Amanda Knox to go free after murder conviction set aside

PERUGIA, Italy — An Italian appeals court threw out Amanda Knox’s murder conviction Monday and ordered the young American freed after nearly four years in prison for the death of her British roommate.

Knox collapsed in tears after the verdict overturning her 2009 conviction was read out. Her

co-defendant, Italian Raffaele Sollecito, also was cleared of killing 21-year-old Meredith Kercher in 2007.

The Kercher family looked on grimly and a bit dazed as the verdict was read out by the judge after 11 hours of deliberations by the eight-member jury. Outside the courthouse, some of the hundreds of observers shouted “Shame, shame!”

Yet inside the frescoed courtroom, Knox’s parents, who have regularly traveled from their home in Seattle to Perugia to visit the 24-year-old over the past four years, hugged their lawyers and cried with joy.
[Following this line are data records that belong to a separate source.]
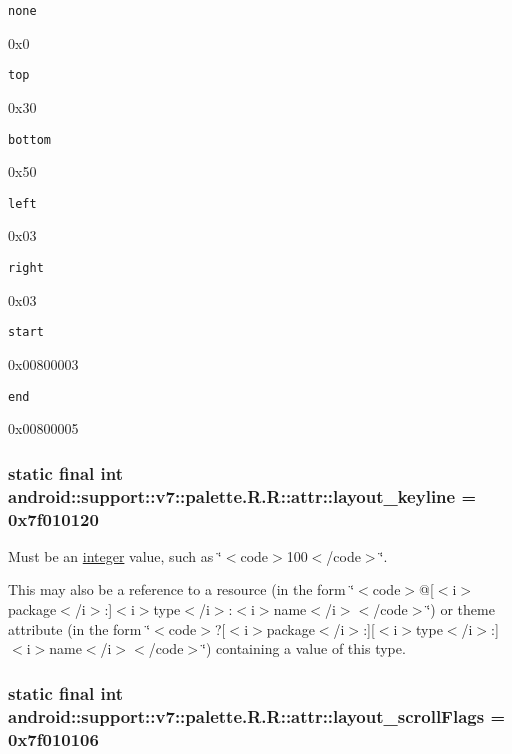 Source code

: {\tt none}

0x0

{\tt top}

0x30

{\tt bottom}

0x50

{\tt left}

0x03

{\tt right}

0x03

{\tt start}

0x00800003

{\tt end}

0x00800005\hypertarget{classandroid_1_1support_1_1v7_1_1palette_1_1_r_1_1attr_885bdb043f76c37c00482624670f7390}{
\subsubsection[{layout\_\-keyline}]{\setlength{\rightskip}{0pt plus 5cm}static final int android::support::v7::palette.R.R::attr::layout\_\-keyline = 0x7f010120}}
\label{classandroid_1_1support_1_1v7_1_1palette_1_1_r_1_1attr_885bdb043f76c37c00482624670f7390}


Must be an \hyperlink{classandroid_1_1support_1_1v7_1_1palette_1_1_r_1_1integer}{integer} value, such as \char`\"{}$<$code$>$100$<$/code$>$\char`\"{}. 

This may also be a reference to a resource (in the form \char`\"{}$<$code$>$@\mbox{[}$<$i$>$package$<$/i$>$:\mbox{]}$<$i$>$type$<$/i$>$:$<$i$>$name$<$/i$>$$<$/code$>$\char`\"{}) or theme attribute (in the form \char`\"{}$<$code$>$?\mbox{[}$<$i$>$package$<$/i$>$:\mbox{]}\mbox{[}$<$i$>$type$<$/i$>$:\mbox{]}$<$i$>$name$<$/i$>$$<$/code$>$\char`\"{}) containing a value of this type. \hypertarget{classandroid_1_1support_1_1v7_1_1palette_1_1_r_1_1attr_324be21a79ec9ef67ae84fecef765b63}{
\subsubsection[{layout\_\-scrollFlags}]{\setlength{\rightskip}{0pt plus 5cm}static final int android::support::v7::palette.R.R::attr::layout\_\-scrollFlags = 0x7f010106}}
\label{classandroid_1_1support_1_1v7_1_1palette_1_1_r_1_1attr_324be21a79ec9ef67ae84fecef765b63}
“We’ve been waiting for this for four years,” said one of Sollecito’s lawyers, Giulia Bongiorno.

The judge upheld Knox’s conviction on a charge of slander for accusing bar owner Diya “Patrick” Lumumba of carrying out the killing. He set the sentence at three years, meaning for time served. Knox has been in prison since Nov. 6, 2007.

Prosecutors can appeal the acquittal to Italy’s highest court. There was no word late Monday if they planned to do so.

Meanwhile, in Seattle, about a dozen Knox supporters burst into applause and cheers when they learned the murder charge against the Seattle native was being overturned.

The supporters, from the group called Friends of Amanda, were gathered at a downtown Seattle hotel to watch the proceedings on TV.

They breathlessly waited for the slow translation of the verdict.

When they learned Knox was being freed, they began chanting, “She’s free!” and “We did it!”